Howdy,
I’m in the process of writing what could be considered a poor mans version of
Everything and have finally wandered around to the section dealing with submitted HTML stuff (a.k.a Node editing).
While I’m fairly sure I can fiddle around with modules such as HTML:: to sift out any tags outside of the relatively safe ones (eg.
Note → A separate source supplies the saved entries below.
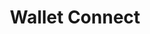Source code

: ---
title: "Wallet Connect"
description: "WalletConnect is an open protocol to communicate securely between mobile wallets and decentralized applications (dApps) using QR code scanning (desktop) or deep linking (mobile). In this documentation for WalletConnect, you will find a quick start guide and all the information you need to add WalletConnect to your application workflow."
type: "starter-kit"
category: "Algorand Wallet,dApps"
difficulty: "Basic"
summary: "All of the information you need for a quick start guide on WalletConnect"
file_path: ""
image: "https://assets-global.website-files.com/5e39e095596498a8b9624af1/5ffca6e3e0d8ad9231cc2af6_Portfolio-course---final.png"
link: "https://developer.algorand.org/docs/get-details/walletconnect/"
status: "open"
---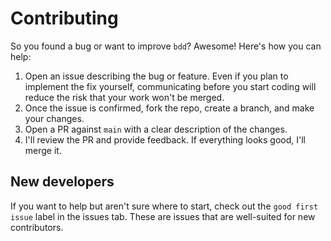 # Contributing

So you found a bug or want to improve `bdd`? Awesome! Here's how you can help:

1) Open an issue describing the bug or feature. Even if you plan to implement the fix yourself, communicating before you start coding will reduce the risk that your work won't be merged.
2) Once the issue is confirmed, fork the repo, create a branch, and make your changes.
3) Open a PR against `main` with a clear description of the changes.
4) I'll review the PR and provide feedback. If everything looks good, I'll merge it.

## New developers

If you want to help but aren't sure where to start, check out the `good first issue` label in the issues tab. These are issues that are well-suited for new contributors.

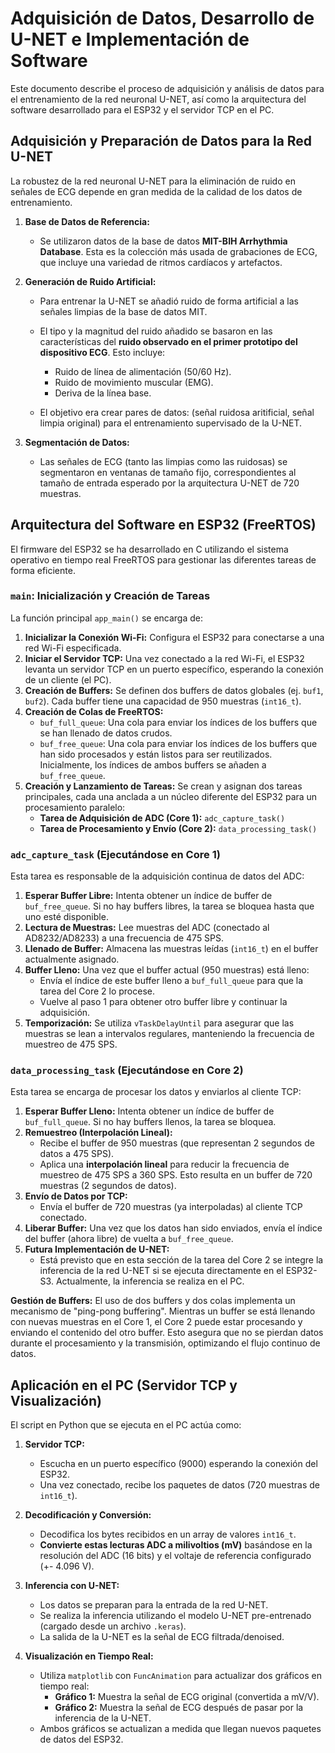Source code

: # Adquisición de Datos, Desarrollo de U-NET e Implementación de Software

Este documento describe el proceso de adquisición y análisis de datos para el entrenamiento de la red neuronal U-NET, así como la arquitectura del software desarrollado para el ESP32 y el servidor TCP en el PC.

## Adquisición y Preparación de Datos para la Red U-NET

La robustez de la red neuronal U-NET para la eliminación de ruido en señales de ECG depende en gran medida de la calidad de los datos de entrenamiento.

1.  **Base de Datos de Referencia:**
    * Se utilizaron datos de la base de datos **MIT-BIH Arrhythmia Database**. Esta es la colección más usada de grabaciones de ECG, que incluye una variedad de ritmos cardíacos y artefactos.

2.  **Generación de Ruido Artificial:**
    * Para entrenar la U-NET se añadió ruido de forma artificial a las señales limpias de la base de datos MIT.
    * El tipo y la magnitud del ruido añadido se basaron en las características del **ruido observado en el primer prototipo del dispositivo ECG**. Esto incluye:
        * Ruido de línea de alimentación (50/60 Hz).
        * Ruido de movimiento muscular (EMG).
        * Deriva de la línea base.

    * El objetivo era crear pares de datos: (señal ruidosa aritificial, señal limpia original) para el entrenamiento supervisado de la U-NET.

3.  **Segmentación de Datos:**
    * Las señales de ECG (tanto las limpias como las ruidosas) se segmentaron en ventanas de tamaño fijo, correspondientes al tamaño de entrada esperado por la arquitectura U-NET de 720 muestras.

## Arquitectura del Software en ESP32 (FreeRTOS)

El firmware del ESP32 se ha desarrollado en C utilizando el sistema operativo en tiempo real FreeRTOS para gestionar las diferentes tareas de forma eficiente.

### `main`: Inicialización y Creación de Tareas

La función principal `app_main()` se encarga de:

1.  **Inicializar la Conexión Wi-Fi:** Configura el ESP32 para conectarse a una red Wi-Fi especificada.
2.  **Iniciar el Servidor TCP:** Una vez conectado a la red Wi-Fi, el ESP32 levanta un servidor TCP en un puerto específico, esperando la conexión de un cliente (el PC).
3.  **Creación de Buffers:** Se definen dos buffers de datos globales (ej. `buf1`, `buf2`). Cada buffer tiene una capacidad de 950 muestras (`int16_t`).
4.  **Creación de Colas de FreeRTOS:**
    * `buf_full_queue`: Una cola para enviar los índices de los buffers que se han llenado de datos crudos.
    * `buf_free_queue`: Una cola para enviar los índices de los buffers que han sido procesados y están listos para ser reutilizados.
    Inicialmente, los índices de ambos buffers se añaden a `buf_free_queue`.
5.  **Creación y Lanzamiento de Tareas:** Se crean y asignan dos tareas principales, cada una anclada a un núcleo diferente del ESP32 para un procesamiento paralelo:
    * **Tarea de Adquisición de ADC (Core 1):** `adc_capture_task()`
    * **Tarea de Procesamiento y Envío (Core 2):** `data_processing_task()`

### `adc_capture_task` (Ejecutándose en Core 1)

Esta tarea es responsable de la adquisición continua de datos del ADC:

1.  **Esperar Buffer Libre:** Intenta obtener un índice de buffer de `buf_free_queue`. Si no hay buffers libres, la tarea se bloquea hasta que uno esté disponible.
2.  **Lectura de Muestras:** Lee muestras del ADC (conectado al AD8232/AD8233) a una frecuencia de 475 SPS.
3.  **Llenado de Buffer:** Almacena las muestras leídas (`int16_t`) en el buffer actualmente asignado.
4.  **Buffer Lleno:** Una vez que el buffer actual (950 muestras) está lleno:
    * Envía el índice de este buffer lleno a `buf_full_queue` para que la tarea del Core 2 lo procese.
    * Vuelve al paso 1 para obtener otro buffer libre y continuar la adquisición.
5.  **Temporización:** Se utiliza `vTaskDelayUntil` para asegurar que las muestras se lean a intervalos regulares, manteniendo la frecuencia de muestreo de 475 SPS.

### `data_processing_task` (Ejecutándose en Core 2)

Esta tarea se encarga de procesar los datos y enviarlos al cliente TCP:

1.  **Esperar Buffer Lleno:** Intenta obtener un índice de buffer de `buf_full_queue`. Si no hay buffers llenos, la tarea se bloquea.
2.  **Remuestreo (Interpolación Lineal):**
    * Recibe el buffer de 950 muestras (que representan 2 segundos de datos a 475 SPS).
    * Aplica una **interpolación lineal** para reducir la frecuencia de muestreo de 475 SPS a 360 SPS. Esto resulta en un buffer de 720 muestras (2 segundos de datos).
3.  **Envío de Datos por TCP:**
    * Envía el buffer de 720 muestras (ya interpoladas) al cliente TCP conectado.
4.  **Liberar Buffer:** Una vez que los datos han sido enviados, envía el índice del buffer (ahora libre) de vuelta a `buf_free_queue`.
5.  **Futura Implementación de U-NET:**
    * Está previsto que en esta sección de la tarea del Core 2 se integre la inferencia de la red U-NET si se ejecuta directamente en el ESP32-S3. Actualmente, la inferencia se realiza en el PC.

**Gestión de Buffers:**
El uso de dos buffers y dos colas implementa un mecanismo de "ping-pong buffering". Mientras un buffer se está llenando con nuevas muestras en el Core 1, el Core 2 puede estar procesando y enviando el contenido del otro buffer. Esto asegura que no se pierdan datos durante el procesamiento y la transmisión, optimizando el flujo continuo de datos.

## Aplicación en el PC (Servidor TCP y Visualización)

El script en Python que se ejecuta en el PC actúa como:

1.  **Servidor TCP:**
    * Escucha en un puerto específico (9000) esperando la conexión del ESP32.
    * Una vez conectado, recibe los paquetes de datos (720 muestras de `int16_t`).

2.  **Decodificación y Conversión:**
    * Decodifica los bytes recibidos en un array de valores `int16_t`.
    * **Convierte estas lecturas ADC a milivoltios (mV)** basándose en la resolución del ADC (16 bits) y el voltaje de referencia configurado (+- 4.096 V).

3.  **Inferencia con U-NET:**
    * Los datos se preparan para la entrada de la red U-NET.
    * Se realiza la inferencia utilizando el modelo U-NET pre-entrenado (cargado desde un archivo `.keras`).
    * La salida de la U-NET es la señal de ECG filtrada/denoised.

4.  **Visualización en Tiempo Real:**
    * Utiliza `matplotlib` con `FuncAnimation` para actualizar dos gráficos en tiempo real:
        * **Gráfico 1:** Muestra la señal de ECG original (convertida a mV/V).
        * **Gráfico 2:** Muestra la señal de ECG después de pasar por la inferencia de la U-NET.
    * Ambos gráficos se actualizan a medida que llegan nuevos paquetes de datos del ESP32.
Br,hr,p,b,strong and & chars), I am unsure as how to proceed with the whole issue of unmatched tags.
I know there are some HTML tricks that’ll allow the later series of browsers to ‘overlook’ such nasties as unbalanced tags but I would prefer to keep it safe and produce nice clean HTML 1.+ type code.
My current thinking on the subject is going along the lines of creating a small hash to hold a ‘level count’ for each tag, adding or subtracting from the count through the parse process and then dumping a series of close tags for any tags that still appear ‘open’.
This approach, IFAIK, will work fine for the simpler tags, where overlapping is okay but I’m worried about what happens if I ever decide to progress to more complex tags, such as table handing, where the order of closing is important.
Is there a super dooper HTML::Parse->CloseAllDemTagsProperly call that I’ve missed?
In the process of producing the PM site and the like, has somebody refined a handstrung routine to the point where it does everything short of write the legal notice?
Thank you for your Infomercial time.